岸田:定年制は年齢差別であり、廃止すべきだと考えています。海外を見ても定年をなくしている国は多くあります。戦後、製造業を中心に長期で人を雇い入れる必要があった時代には、ある年齢で一度区切りをつける定年は合理的なものだったのかもしれませんが、現時点ではそれぞれ経験を積んで多様性の高いシニアを一律で辞めさせるのは合理的とはいえません。

再雇用後のシニアが職場で居場所をなくしてしまうのは、役割が明確でないからです。明確でなければ年下の上司も指示を出しにくく、本人も居心地が悪くなる。シニアに限った話ではありませんが、そもそも職務記述書などで明確に役割を付与してマネジメントする仕組みになっていないことが問題だと思います。

藤波:現在のシニア雇用の仕組みは、当面はそれなりに合理性のある制度だと思います。最終的には年齢で区切るのはやめるべきだと考えていますが、一気に定年を廃止するのはハードルが高い。長年、定年を前提として育ってきたシニアに対して、いきなりマインドチェンジを求めてもすぐに変われるものではありません。
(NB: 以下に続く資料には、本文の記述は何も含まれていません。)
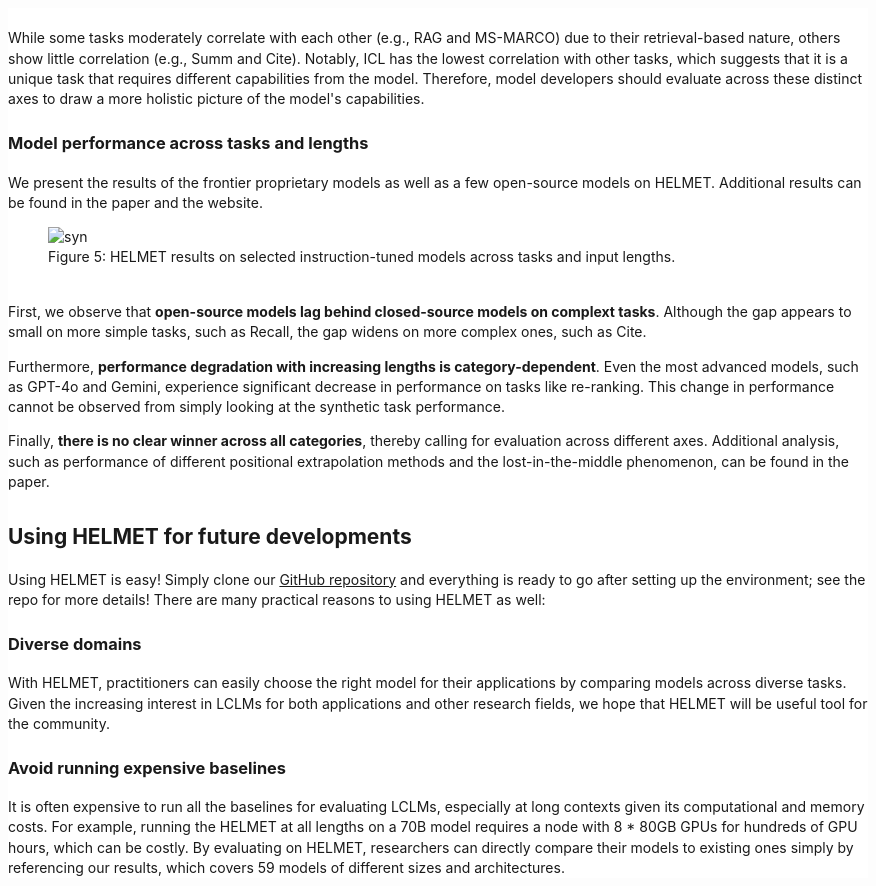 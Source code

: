 \
While some tasks moderately correlate with each other (e.g., RAG and MS-MARCO) due to their retrieval-based nature, others show little correlation (e.g., Summ and Cite).
Notably, ICL has the lowest correlation with other tasks, which suggests that it is a unique task that requires different capabilities from the model.
Therefore, model developers should evaluate across these distinct axes to draw a more holistic picture of the model's capabilities.


### Model performance across tasks and lengths

We present the results of the frontier proprietary models as well as a few open-source models on HELMET.
Additional results can be found in the paper and the website.

<figure>
   <img src="./static/images/results_length_main.png" alt="syn" width="800"/>
   <figcaption>Figure 5: HELMET results on selected instruction-tuned models across tasks and input lengths.</figcaption>
</figure>

\
First, we observe that **open-source models lag behind closed-source models on complext tasks**.
Although the gap appears to small on more simple tasks, such as Recall, the gap widens on more complex ones, such as Cite.

Furthermore, **performance degradation with increasing lengths is category-dependent**. Even the most advanced models, such as GPT-4o and Gemini, experience significant decrease in performance on tasks like re-ranking. 
This change in performance cannot be observed from simply looking at the synthetic task performance.

Finally, **there is no clear winner across all categories**, thereby calling for evaluation across different axes.
Additional analysis, such as performance of different positional extrapolation methods and the lost-in-the-middle phenomenon, can be found in the paper.


## Using HELMET for future developments

Using HELMET is easy!
Simply clone our [GitHub repository](https://github.com/princeton-nlp/HELMET) and everything is ready to go after setting up the environment; see the repo for more details!
There are many practical reasons to using HELMET as well:

### Diverse domains
With HELMET, practitioners can easily choose the right model for their applications by comparing models across diverse tasks. Given the increasing interest in LCLMs for both applications and other research fields, we hope that HELMET will be useful tool for the community.

### Avoid running expensive baselines
It is often expensive to run all the baselines for evaluating LCLMs, especially at long contexts given its computational and memory costs. 
For example, running the HELMET at all lengths on a 70B model requires a node with 8 * 80GB GPUs for hundreds of GPU hours, which can be costly.
By evaluating on HELMET, researchers can directly compare their models to existing ones simply by referencing our results, which covers 59 models of different sizes and architectures.
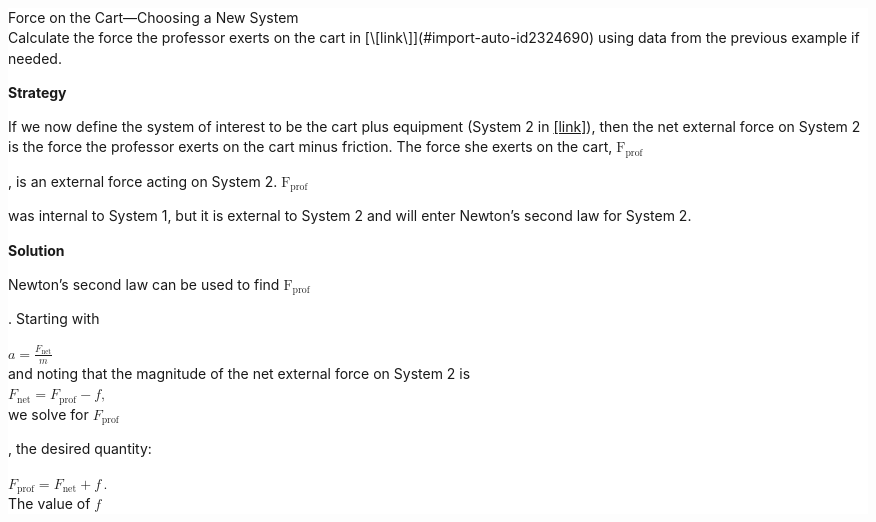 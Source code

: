 <div data-type="example" markdown="1">
<div data-type="title">
Force on the Cart—Choosing a New System
</div>
Calculate the force the professor exerts on the cart in [\[link\]](#import-auto-id2324690) using data from the previous example if needed.

**Strategy**

If we now define the system of interest to be the cart plus equipment (System 2 in [\[link\]](#import-auto-id2324690)), then the net external force on System 2 is the force the professor exerts on the cart minus friction. The force she exerts on the cart, <math xmlns="http://www.w3.org/1998/Math/MathML"><semantics><mrow><mrow><msub><mtext mathvariant="bold">F</mtext><mrow><mtext>prof</mtext></mrow></msub></mrow><mrow /></mrow><annotation encoding="StarMath 5.0"> size 12{F rSub { size 8{"prof"} } } {}</annotation></semantics></math>

, is an external force acting on System 2. <math xmlns="http://www.w3.org/1998/Math/MathML"><semantics><mrow><mrow><msub><mtext mathvariant="bold">F</mtext><mrow><mtext>prof</mtext></mrow></msub></mrow><mrow /></mrow><annotation encoding="StarMath 5.0"> size 12{F rSub { size 8{"prof"} } } {}</annotation></semantics></math>

 was internal to System 1, but it is external to System 2 and will enter Newton’s second law for System 2.

**Solution**

Newton’s second law can be used to find <math xmlns="http://www.w3.org/1998/Math/MathML"><semantics><mrow><mrow><msub><mtext mathvariant="bold">F</mtext><mrow><mtext>prof</mtext></mrow></msub></mrow><mrow /></mrow><annotation encoding="StarMath 5.0"> size 12{F rSub { size 8{"prof"} } } {}</annotation></semantics></math>

. Starting with

<div data-type="equation" id="eip-id1949236">
<math xmlns="http://www.w3.org/1998/Math/MathML"> <semantics> <mrow> <mrow> <mrow> <mi>a</mi> <mo stretchy="false">=</mo> <mfrac> <msub> <mi>F</mi> <mrow> <mtext>net</mtext> </mrow> </msub> <mi>m</mi> </mfrac> </mrow> </mrow> <mrow /> </mrow> <annotation encoding="StarMath 5.0"> size 12{a = { {F rSub { size 8{"net"} } } over {m} } } {}</annotation> </semantics> </math>
</div>
and noting that the magnitude of the net external force on System 2 is

<div data-type="equation" id="eip-id2390884">
<math xmlns="http://www.w3.org/1998/Math/MathML"><semantics><mrow><mrow><mrow><msub><mi>F</mi><mrow><mtext>net</mtext></mrow></msub><mo stretchy="false">=</mo><mrow><msub><mi>F</mi><mrow><mtext>prof</mtext></mrow></msub><mo stretchy="false">−</mo><mi>f</mi></mrow></mrow></mrow><mrow /></mrow><annotation encoding="StarMath 5.0"> size 12{F rSub { size 8{"net"} } = F rSub { size 8{"prof"} } -f} {}</annotation></semantics><mo>,</mo></math>
</div>
we solve for <math xmlns="http://www.w3.org/1998/Math/MathML"><semantics><mrow><mrow><msub><mi>F</mi><mrow><mtext>prof</mtext></mrow></msub></mrow><mrow /></mrow><annotation encoding="StarMath 5.0"> size 12{F rSub { size 8{"prof"} } } {}</annotation></semantics></math>

, the desired quantity:

<div data-type="equation" id="eip-id1373488">
<math xmlns="http://www.w3.org/1998/Math/MathML"> <semantics> <mrow> <mrow> <mrow> <msub> <mi>F</mi> <mrow> <mtext>prof</mtext> </mrow> </msub> <mo stretchy="false">=</mo> <mrow> <msub> <mi>F</mi> <mrow> <mtext>net</mtext> </mrow> </msub> <mo stretchy="false">+</mo> <mi>f</mi> <mo>.</mo> </mrow> </mrow> </mrow> <mrow /> </mrow> <annotation encoding="StarMath 5.0"> size 12{F rSub { size 8{"prof"} } = F rSub { size 8{"net"} } + f} {}</annotation> </semantics> </math>
</div>
The value of <math xmlns="http://www.w3.org/1998/Math/MathML"><semantics><mrow><mrow><mi>f</mi></mrow><mrow /></mrow><annotation encoding="StarMath 5.0"> size 12{f} {}</annotation></semantics></math>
シニアに対してどんな活躍を期待しているかをしっかりと伝えつつ、会社の制度として活躍できる仕組みを整え、必要な支援をしていくべきです。今は過渡期で、私は段階に応じた施策を打っていくことが必要だと考えています。

性・年齢階層別の就業率の推移性・年齢階層別の就業率の推移(折れ線グラフ)出典:総務省「国勢調査」より坂本作成

キャリア支援はどうあるべきか

――そうした課題を踏まえて、シニアやミドルシニアのキャリアはどのように支援すればよいでしょうか。

坂本:現代人の就業期間がこれだけ長くなっているのですから、組織の新陳代謝をいかに促進させるかは企業人事として正面から考えなくてはなりません。定年制度などが年齢差別だという主張は理解しますが、これらの仕組みをすべて廃止したら、この人は残す・残さないの基準を決め、一人ひとり丁寧にフィードバックしていかなくてはなりません。このような個別対応が実際問題として可能なのか。マネジャーに丸投げすれば、企業現場は混乱します。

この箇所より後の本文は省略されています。